Um estudo da consultoria McKinsey feito em 2017 mostrou que empresas que investiam em equipes com mais diversidade tinham 33% mais chances de superar a concorrência.

"Saber que a performance dos lucros melhora é um argumento relevante para que as empresas comecem a olhar para a diversidade", diz Silvana Bahia, codiretora-executiva do Olabi, organização que luta pela democratização da produção de tecnologia. "Porém, diversidade não é algo que pode ser ?comprado?. Diversidade precisa ser construída. Não como um setor específico ou uma consultoria pontual, mas sendo uma linha que atravessa as ações das empresas. Tem muito mais a ver com mudança de mentalidade", explica.

Isso fica evidentemente delicado porque, no setor de tecnologia, a falta de pluralidade pode render produtos racistas. Em 2016, um programa usado pelo sistema judiciário americano usava inteligência artificial para analisar réus e ver quais eram mais propensos a reincidir. Um levantamento apontou que o programa dava taxas quase duas vezes mais altas a negros do que a brancos. Em 2018, o vídeo de uma saboneteira automática que só reconhecia peles brancas viralizou. "Em geral, a gente dissocia que as tecnologias são fruto de escolhas humanas. Toda tecnologia traz a visão de mundo e a cultura de quem a cria. Times de tecnologia mais plurais podem ser uma possibilidade de criação de tecnologias menos excludentes ou mais inclusivas", lembra Bahia.

Caldeira diz que 30% do total de funcionários do QuintoAndar são negros. Um deles é o desenvolvedor de software Hussani Oliveira, 29 anos.
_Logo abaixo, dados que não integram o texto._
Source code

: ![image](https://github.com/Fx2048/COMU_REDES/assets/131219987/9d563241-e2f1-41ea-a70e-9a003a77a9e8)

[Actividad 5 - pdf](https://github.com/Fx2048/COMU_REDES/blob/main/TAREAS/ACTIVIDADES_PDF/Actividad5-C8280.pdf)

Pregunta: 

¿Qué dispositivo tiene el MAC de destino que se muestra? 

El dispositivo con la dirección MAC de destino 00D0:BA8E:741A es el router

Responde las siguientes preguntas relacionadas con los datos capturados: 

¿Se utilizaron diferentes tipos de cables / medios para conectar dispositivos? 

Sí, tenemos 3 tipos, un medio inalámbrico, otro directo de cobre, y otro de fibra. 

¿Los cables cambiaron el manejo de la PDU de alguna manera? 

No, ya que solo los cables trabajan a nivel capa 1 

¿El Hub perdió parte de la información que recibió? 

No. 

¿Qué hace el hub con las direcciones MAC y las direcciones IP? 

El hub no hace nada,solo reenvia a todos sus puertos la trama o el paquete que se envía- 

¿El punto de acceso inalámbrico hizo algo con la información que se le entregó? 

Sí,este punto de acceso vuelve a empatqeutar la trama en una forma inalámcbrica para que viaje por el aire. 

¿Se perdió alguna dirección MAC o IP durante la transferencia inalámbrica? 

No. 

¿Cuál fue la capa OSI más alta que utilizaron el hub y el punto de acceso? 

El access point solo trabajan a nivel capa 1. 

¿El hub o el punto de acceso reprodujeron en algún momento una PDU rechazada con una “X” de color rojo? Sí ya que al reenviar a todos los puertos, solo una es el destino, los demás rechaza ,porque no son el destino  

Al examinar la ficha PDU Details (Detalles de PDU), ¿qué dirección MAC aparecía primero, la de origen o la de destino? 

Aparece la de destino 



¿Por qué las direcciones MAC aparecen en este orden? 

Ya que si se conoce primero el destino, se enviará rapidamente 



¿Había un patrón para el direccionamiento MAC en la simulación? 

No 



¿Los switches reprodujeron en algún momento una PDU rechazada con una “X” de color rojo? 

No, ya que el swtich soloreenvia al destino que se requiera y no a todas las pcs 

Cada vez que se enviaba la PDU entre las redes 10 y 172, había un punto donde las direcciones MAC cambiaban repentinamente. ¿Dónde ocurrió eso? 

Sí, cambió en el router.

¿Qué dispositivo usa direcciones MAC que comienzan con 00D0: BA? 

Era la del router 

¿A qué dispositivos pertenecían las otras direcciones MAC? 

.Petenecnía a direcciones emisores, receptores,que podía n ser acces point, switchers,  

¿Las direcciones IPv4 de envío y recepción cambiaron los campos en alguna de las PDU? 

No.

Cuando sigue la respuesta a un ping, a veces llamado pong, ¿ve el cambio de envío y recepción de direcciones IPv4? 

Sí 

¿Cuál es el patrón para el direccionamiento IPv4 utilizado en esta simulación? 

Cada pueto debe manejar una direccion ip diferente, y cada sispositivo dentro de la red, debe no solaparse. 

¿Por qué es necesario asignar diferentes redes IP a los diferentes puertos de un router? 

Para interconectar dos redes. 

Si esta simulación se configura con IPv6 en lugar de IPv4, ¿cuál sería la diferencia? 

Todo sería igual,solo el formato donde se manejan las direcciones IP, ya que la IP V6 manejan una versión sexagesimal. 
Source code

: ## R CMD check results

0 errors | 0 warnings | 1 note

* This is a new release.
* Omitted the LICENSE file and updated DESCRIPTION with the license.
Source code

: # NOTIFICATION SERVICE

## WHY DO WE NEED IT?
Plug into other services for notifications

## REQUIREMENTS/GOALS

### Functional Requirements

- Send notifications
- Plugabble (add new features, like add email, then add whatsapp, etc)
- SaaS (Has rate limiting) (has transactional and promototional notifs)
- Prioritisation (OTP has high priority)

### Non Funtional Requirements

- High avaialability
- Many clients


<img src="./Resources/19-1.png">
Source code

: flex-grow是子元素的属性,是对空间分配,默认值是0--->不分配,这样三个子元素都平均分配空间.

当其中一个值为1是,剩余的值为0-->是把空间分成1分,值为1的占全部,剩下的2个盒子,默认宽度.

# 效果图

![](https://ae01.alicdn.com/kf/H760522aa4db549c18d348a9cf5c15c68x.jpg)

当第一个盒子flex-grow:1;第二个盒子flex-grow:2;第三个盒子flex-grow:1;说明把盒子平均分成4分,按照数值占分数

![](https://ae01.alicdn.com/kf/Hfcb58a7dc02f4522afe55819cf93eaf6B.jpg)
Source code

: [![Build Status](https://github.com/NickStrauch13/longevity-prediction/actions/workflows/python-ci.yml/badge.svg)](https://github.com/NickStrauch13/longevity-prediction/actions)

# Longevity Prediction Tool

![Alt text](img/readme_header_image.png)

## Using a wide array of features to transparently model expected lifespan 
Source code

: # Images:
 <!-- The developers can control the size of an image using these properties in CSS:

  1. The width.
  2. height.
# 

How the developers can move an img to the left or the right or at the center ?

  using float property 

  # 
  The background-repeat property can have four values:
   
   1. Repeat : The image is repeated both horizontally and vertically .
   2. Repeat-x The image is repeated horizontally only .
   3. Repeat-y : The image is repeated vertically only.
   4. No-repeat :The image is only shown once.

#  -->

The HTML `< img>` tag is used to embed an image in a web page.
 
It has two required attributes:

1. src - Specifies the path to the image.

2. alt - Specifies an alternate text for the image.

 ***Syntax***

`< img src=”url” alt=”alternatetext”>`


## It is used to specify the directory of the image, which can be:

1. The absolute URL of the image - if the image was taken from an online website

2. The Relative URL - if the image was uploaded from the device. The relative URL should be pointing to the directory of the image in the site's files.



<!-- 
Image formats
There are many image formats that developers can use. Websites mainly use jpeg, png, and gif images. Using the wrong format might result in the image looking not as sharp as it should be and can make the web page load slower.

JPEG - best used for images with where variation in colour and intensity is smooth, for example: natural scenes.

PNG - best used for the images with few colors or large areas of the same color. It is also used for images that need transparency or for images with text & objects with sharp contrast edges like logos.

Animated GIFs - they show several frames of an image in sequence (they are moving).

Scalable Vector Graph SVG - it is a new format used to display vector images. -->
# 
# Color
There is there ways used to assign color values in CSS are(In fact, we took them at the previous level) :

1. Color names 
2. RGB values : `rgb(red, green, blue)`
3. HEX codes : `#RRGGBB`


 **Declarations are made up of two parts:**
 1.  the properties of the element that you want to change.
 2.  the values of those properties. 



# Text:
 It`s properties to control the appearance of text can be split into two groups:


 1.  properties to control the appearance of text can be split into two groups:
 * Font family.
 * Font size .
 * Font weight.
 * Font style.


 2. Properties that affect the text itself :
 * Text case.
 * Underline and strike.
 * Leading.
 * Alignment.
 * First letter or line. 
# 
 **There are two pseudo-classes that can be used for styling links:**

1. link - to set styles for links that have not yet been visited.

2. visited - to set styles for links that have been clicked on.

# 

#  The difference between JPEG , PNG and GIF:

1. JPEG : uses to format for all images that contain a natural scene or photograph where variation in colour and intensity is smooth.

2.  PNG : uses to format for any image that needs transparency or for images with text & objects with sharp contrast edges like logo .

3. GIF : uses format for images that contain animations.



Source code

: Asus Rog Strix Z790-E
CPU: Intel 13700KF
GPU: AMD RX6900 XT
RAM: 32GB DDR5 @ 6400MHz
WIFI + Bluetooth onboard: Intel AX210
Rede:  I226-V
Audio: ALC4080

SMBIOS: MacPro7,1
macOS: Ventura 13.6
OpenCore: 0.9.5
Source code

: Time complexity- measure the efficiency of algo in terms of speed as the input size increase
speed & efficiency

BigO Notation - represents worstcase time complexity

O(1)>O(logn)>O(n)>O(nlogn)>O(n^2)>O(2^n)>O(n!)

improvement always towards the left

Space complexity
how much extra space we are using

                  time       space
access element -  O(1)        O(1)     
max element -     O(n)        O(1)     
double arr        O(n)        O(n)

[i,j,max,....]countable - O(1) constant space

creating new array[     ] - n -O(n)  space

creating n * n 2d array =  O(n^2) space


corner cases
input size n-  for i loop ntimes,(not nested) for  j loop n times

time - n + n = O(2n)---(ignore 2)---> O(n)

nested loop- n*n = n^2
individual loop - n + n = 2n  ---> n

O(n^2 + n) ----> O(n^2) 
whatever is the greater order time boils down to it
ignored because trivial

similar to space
Ele lembra que, no QuintoAndar, em empregos anteriores e na faculdade os negros eram sempre minoria. "Isso pode ser explicado por uma série de requisitos que são cobrados para o estudo, como computador, internet e muitas vezes a necessidade de se falar inglês", diz.

Hussani, que ingressou no QuintoAndar por métodos tradicionais de seleção, acredita que as empresas precisam dar oportunidades a pessoas negras, "implementando ações afirmativas para contratação, desenvolvimento e promoção". No QuintoAndar, como em praticamente todo o mercado de trabalho, os negros se concentram na base da hierarquia: eles são só 14% dentre os que ocupam cargos de liderança.

"Sabemos que a inclusão vai além de ter negros nas posições de base, e queremos desenvolver essas pessoas para aumentar a representatividade em novas posições de liderança que surjam no futuro", explica Caldeira. É aí que entra o Código Preto, que pode formar futuros funcionários com potencial para ir longe na carreira. Para Bahia, do Olabi, ações como essa são "necessárias, urgentes e super importantes para mitigar possíveis efeitos negativos que as tecnologias podem trazer."